Eleven streams in Kitsap County are so polluted with bacteria that the Health District advises the public to avoid contact with them. Click here to see a map of these streams. These include:

  • Annapolis Creek (Port Orchard area)
  • Barker Creek (Silverdale area)
  • Daniels Creek (Poulsbo area)
  • Enetai (Dee) Creek (East Bremerton)
  • Indianola Creek (Indianola)
  • Karcher Creek (Port Orchard area)
  • Kitsap Creek (Indianola)
  • Ostrich Bay Creek (West Bremerton)
  • Phinney Creek (West Bremerton)
  • Sacco Creek (Port Orchard area)
  • Steele Creek (Brownsville)

Click here for more information about waterborne illness. To find out about plans to clean up these streams and what you can do to help, please contact the Water Quality Program at (360) 337-5235.



The Health District's Surface Water Quality Monitoring Program is funded by the Kitsap County Surface & Stormwater Management Program. The purpose of the program is to describe ongoing long-term water quality trends for marine waters and streams in Kitsap County. The Water Quality Trend Monitoring Plan details the goals, objectives, and methodologies of the trend monitoring program and serves as a guide to Health District monitoring staff. As needed, this plan will be reviewed and amended in response to changes in monitoring goals and objectives.

Consistent with the Health District’s mission, the primary focus of this monitoring program is assessing long-term trends in parameters associated with human sewage and animal waste from nonpoint pollution sources. The Health District assesses water quality trends by analyzing fecal coliform bacteria, E. coli bacteria (lake stations only), turbidity, dissolved oxygen, pH, and temperature data from streams, lakes, and marine waters throughout Kitsap County. Monitoring data is provided to the Kitsap County Surface and Storm Water Management Program residents of Kitsap County, and staff from other local, state, and tribal water quality programs.

Because Kitsap County municipalities do not participate in the Surface and Storm Water Management Program, no data is collected on Bainbridge Island or from surface waters exclusively within the jurisdiction of a municipality. Additionally, stormwater monitoring is the responsibility of the Kitsap County Department of Public Works and is not addressed in this plan. Coordination with these agencies occurs to the extent necessary to meet the goals and objectives stated in this plan and in the Surface and Storm Water Management Program scope of work. Groundwater monitoring is also not included in this plan. The Health District’s lake monitoring activities are discussed in a separate plan.

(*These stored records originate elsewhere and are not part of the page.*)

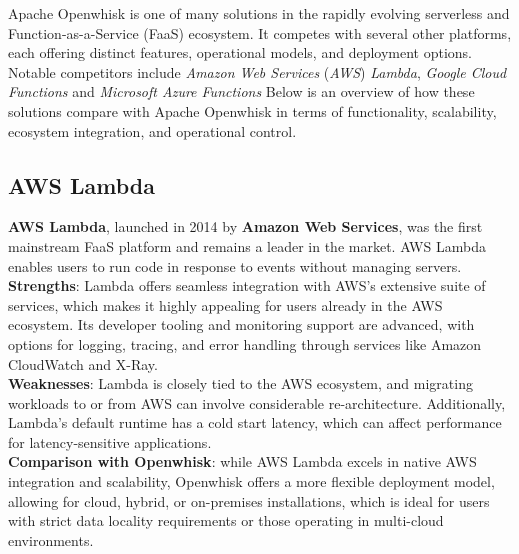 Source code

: Apache Openwhisk is one of many solutions in the rapidly evolving serverless and Function-as-a-Service (FaaS) ecosystem. It competes with several other platforms, each offering distinct features, operational models, and deployment options. Notable competitors include \textit{Amazon Web Services} (\textit{AWS}) \textit{Lambda}, \textit{Google Cloud Functions} and \textit{Microsoft Azure Functions} Below is an overview of how these solutions compare with Apache Openwhisk in terms of functionality, scalability, ecosystem integration, and operational control.
\subsection{AWS Lambda}
\textbf{AWS Lambda}, launched in 2014 by \textbf{Amazon Web Services}, was the first mainstream FaaS platform and remains a leader in the market. AWS Lambda enables users to run code in response to events without managing servers.\vspace{14pt}\\
\textbf{Strengths}: Lambda offers seamless integration with AWS’s extensive suite of services, which makes it highly appealing for users already in the AWS ecosystem. Its developer tooling and monitoring support are advanced, with options for logging, tracing, and error handling through services like Amazon CloudWatch and X-Ray.\vspace{14pt}\\
\textbf{Weaknesses}: Lambda is closely tied to the AWS ecosystem, and migrating workloads to or from AWS can involve considerable re-architecture. Additionally, Lambda’s default runtime has a cold start latency, which can affect performance for latency-sensitive applications.\vspace{14pt}\\
\textbf{Comparison with Openwhisk}: while AWS Lambda excels in native AWS integration and scalability, Openwhisk offers a more flexible deployment model, allowing for cloud, hybrid, or on-premises installations, which is ideal for users with strict data locality requirements or those operating in multi-cloud environments.

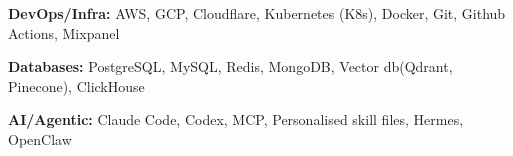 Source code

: \documentclass[10pt,a4paper]{article}
\begin{document}
\textbf{DevOps/Infra:} AWS, GCP, Cloudflare, Kubernetes (K8s), Docker, Git, Github Actions, Mixpanel

\textbf{Databases:} PostgreSQL, MySQL, Redis, MongoDB, Vector db(Qdrant, Pinecone), ClickHouse

\textbf{AI/Agentic:} Claude Code, Codex, MCP, Personalised skill files, Hermes, OpenClaw


\vspace{0pt plus 60pt} %
\pagebreak %
\end{document}
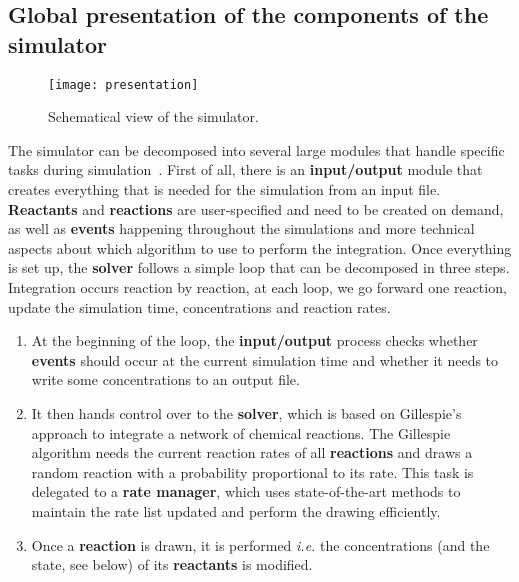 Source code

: \graphicspath{{\relativepath/figures/}}

\subsection{Global presentation of the components of the simulator}

\begin{figure}[!ht]
        \centering
        \texttt{[image: presentation]}
	\caption{Schematical view of the simulator.}
	\label{fig:presentation}
\end{figure}

The simulator can be decomposed into several large modules that handle specific tasks during simulation~. First of all, there is an \textbf{input/output} module that creates everything that is needed for the simulation from an input file. \textbf{Reactants} and \textbf{reactions} are user-specified and need to be created on demand, as well as \textbf{events} happening throughout the simulations and more technical aspects about which algorithm to use to perform the integration. Once everything is set up, the \textbf{solver} follows a simple loop that can be decomposed in three steps. Integration occurs reaction by reaction, at each loop, we go forward one reaction, update the simulation time, concentrations and reaction rates.

\begin{enumerate}
	\item At the beginning of the loop, the \textbf{input/output} process checks whether \textbf{events} should occur at the current simulation time and whether it needs to write some concentrations to an output file.
	\item It then hands control over to the \textbf{solver}, which is based on Gillespie's approach to integrate a network of chemical reactions. The Gillespie algorithm needs the current reaction rates of all \textbf{reactions} and draws a random reaction with a probability proportional to its rate. This task is delegated to a \textbf{rate manager}, which uses state-of-the-art methods to maintain the rate list updated and perform the drawing efficiently.
	\item Once a \textbf{reaction} is drawn, it is performed \textit{i.e.} the concentrations (and the state, see below) of its \textbf{reactants} is modified.
\end{enumerate}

In Kitsap County, as elsewhere, surface water quality provides an early warning in determining how effectively development, land uses, and other human activities are being managed to protect public health and the environment. Because Kitsap County streams are relatively small, pollution impacts manifest themselves more readily, and damage occurs more quickly.
Also, since all Kitsap County streams discharge to the marine waters of either Puget Sound or Hood Canal, polluted streams have the potential to impact nearshore marine areas as well.


The major types, and sources, of pollution affecting Kitsap County's surface waters and their resources are:

  • Human Sewage and Animal Waste from failing on-site sewage systems;
  • Inadequate livestock keeping practices;
  • Pet and wildlife waste;
  • Combined sewer overflows;
  • Inadequate community wastewater treatment systems;
  • Sewage spills from municipal wastewater treatment plants and sewage collection systems;
  • Sewage discharges from boats (Assessing trends associated with this pollution source is the primary focus of the program);
  • Sedimentation and soil erosion from improper land clearing and logging activities;
  • Poor construction practices;
  • Inadequate livestock keeping practices;
  • Insufficient stream buffers and storm water control / treatment;
  • Wetlands elimination, and the re-channeling and culverting of natural streams. (Assessing trends associated with this pollution source is not the primary focus of the program);
  • Toxic chemicals and metals from industrial and military wastewater and storm water discharge;
  • Urban storm water runoff;
  • Closed or abandoned landfill sites;
  • Illegal dumping or mismanagement of solid and hazardous wastes.(Due to funding constraints and the overlap with other local, state, and federal monitoring efforts in this area, these pollution sources are not monitored or assessed under this program).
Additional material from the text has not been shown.